Benchmarking

Written by Mattt May 19^th, 2014

This article has been translated into:: 中文

Abstractions are necessary for doing meaningful work, but they come at a cost. To work at a high level is to turn a blind eye to nonessential details in order to reason with larger logical chunks. Determining what information is important within a particular context, however, is challenging, and is at the heart of performance engineering.

By benchmarking, a programmer can uncover the hidden performance characteristics of their code, and use this information to optimize accordingly. It is an essential tool for any developer interested in making their apps faster (which is to say every self-respecting developer).

The etymology of the word “benchmark” can be traced back to 19^th century land surveying. In its original sense, a benchmark was a cut made into stone to secure a “bench”, or kind of bracket, used to mount measuring equipment. Its figurative meaning of “a standard by which something is measured” was later repurposed to all walks of epistemology.

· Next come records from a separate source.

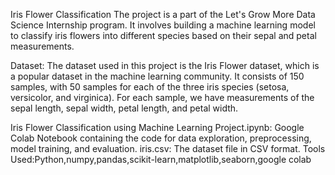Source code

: 
Iris Flower Classification
The project is a part of the Let's Grow More Data Science Internship program. It involves building a machine learning model to classify iris flowers into different species based on their sepal and petal measurements.

Dataset:
The dataset used in this project is the Iris Flower dataset, which is a popular dataset in the machine learning community. It consists of 150 samples, with 50 samples for each of the three iris species (setosa, versicolor, and virginica). For each sample, we have measurements of the sepal length, sepal width, petal length, and petal width.


Iris Flower Classification using Machine Learning Project.ipynb: Google Colab Notebook containing the code for data exploration, preprocessing, model training, and evaluation.
iris.csv: The dataset file in CSV format.
Tools Used:Python,numpy,pandas,scikit-learn,matplotlib,seaborn,google colab
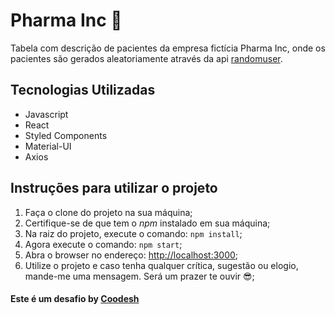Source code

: # Pharma Inc 💉

Tabela com descrição de pacientes da empresa fictícia Pharma Inc, onde os pacientes são gerados aleatoriamente através da api [randomuser](https://randomuser.me/api).

## Tecnologias Utilizadas

* Javascript
* React
* Styled Components
* Material-UI
* Axios

## Instruções para utilizar o projeto

1. Faça o clone do projeto na sua máquina;
2. Certifique-se de que tem o *npm* instalado em sua máquina;
3. Na raiz do projeto, execute o comando: `npm install`;
4. Agora execute o comando: `npm start`;
5. Abra o browser no endereço: [http://localhost:3000](http://localhost:3000);
6. Utilize o projeto e caso tenha qualquer crítica, sugestão ou elogio, mande-me uma mensagem. Será um prazer te ouvir 😎;

#### Este é um desafio by [Coodesh](https://coodesh.com)
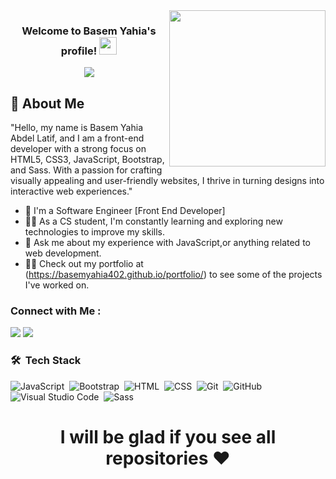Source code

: 
<img width="250" align="right" src="https://c.tenor.com/_DOBjnGspYAAAAAM/code-coding.gif">

<h3 align="center">
  Welcome to Basem Yahia's profile!
  <img src="https://media.giphy.com/media/hvRJCLFzcasrR4ia7z/giphy.gif" width="28">
</h3>

<!-- Typing SVG by DenverCoder1 - https://github.com/DenverCoder1/readme-typing-svg -->
<p align="center">
  <a href="https://github.com/DenverCoder1/readme-typing-svg"><img src="https://readme-typing-svg.herokuapp.com/?lines=Front-End%20developer;Always%20learning%20new%20things&font=Fira%20Code&center=true&width=440&height=45&color=#0077B5&vCenter=true&size=22"></a>
</p> 


## 🚀 About Me
"Hello, my name is Basem Yahia Abdel Latif, and I am a front-end developer with a strong focus on HTML5, CSS3, JavaScript, Bootstrap, and Sass. With a passion for crafting visually appealing and user-friendly websites, I thrive in turning designs into interactive web experiences."



- 🏢 I'm a Software Engineer [Front End Developer]
- 👨‍💻 As a CS student, I'm constantly learning and exploring new technologies to improve my skills.
- 💬 Ask me about my experience with JavaScript,or anything related to web development.
- 👨‍💻 Check out my portfolio at (https://basemyahia402.github.io/portfolio/) to see some of the projects I've worked on.


### Connect with Me :
<a href="https://www.linkedin.com/in/basem-yahia-abdul-latif-b6353a224" target="_blank"><img src="https://img.shields.io/badge/-Basem%20Yahia-0077B5?style=for-the-badge&logo=Linkedin&logoColor=white"/></a>
<a href="https://t.me/BasemYahia" target="_blank"><img src="https://img.shields.io/badge/-Basem%20Yahia-0077B5?style=for-the-badge&logo=Telegram&logoColor=white"/></a>
### 🛠 &nbsp;Tech Stack
![JavaScript](https://img.shields.io/badge/-JavaScript-05122A?style=flat&logo=javascript)&nbsp;
![Bootstrap](https://img.shields.io/badge/-Bootstrap-05122A?style=flat&logo=bootstrap&logoColor=563D7C)&nbsp;
![HTML](https://img.shields.io/badge/-HTML-05122A?style=flat&logo=HTML5)&nbsp;
![CSS](https://img.shields.io/badge/-CSS-05122A?style=flat&logo=CSS3&logoColor=1572B6)&nbsp;
![Git](https://img.shields.io/badge/-Git-05122A?style=flat&logo=git)&nbsp;
![GitHub](https://img.shields.io/badge/-GitHub-05122A?style=flat&logo=github)&nbsp;
![Visual Studio Code](https://img.shields.io/badge/-Visual%20Studio%20Code-05122A?style=flat&logo=visual-studio-code&logoColor=007ACC)&nbsp;
![Sass](https://img.shields.io/badge/-Sass-05122A?style=flat&logo=sass)&nbsp;






<h1 align="center">
I will be glad if you see all repositories ♥
</h1>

In programming, there is a minor semantic distinction between a benchmark and the act of benchmarking:

A benchmark is a program made specifically to measure and compare broad performance characteristics of hardware and software configurations. By contrast, benchmarking, is a general term for when code is used to measure the performance of a system.

Benchmarking Performance in Objective-C

Benchmarks should be treated like any other epistemological discipline, with a firm grasp of the Scientific Method as well as statistics.

The Scientific Method outlines a series of steps to logically deduce answers for questions:

Ask a Question
Construct a Hypothesis
Predict the Outcome
Test the Hypothesis
Analyze the Results

In the case of programming, there are generally two kinds of questions to be asked:

What are the absolute performance characteristics of this code? Is the procedure bound by computation or memory? What is the limiting behavior across different sample sizes?
What are the relative performance characteristics of this code, as compared to its alternatives? Which is faster, methodA or methodB?

Because the underlying factors of everything from the operating system down to the metal itself are extremely variable, performance should be measured across a large number of trials. For most applications, something on the order of 10⁵ to 10⁸ samples should be acceptable.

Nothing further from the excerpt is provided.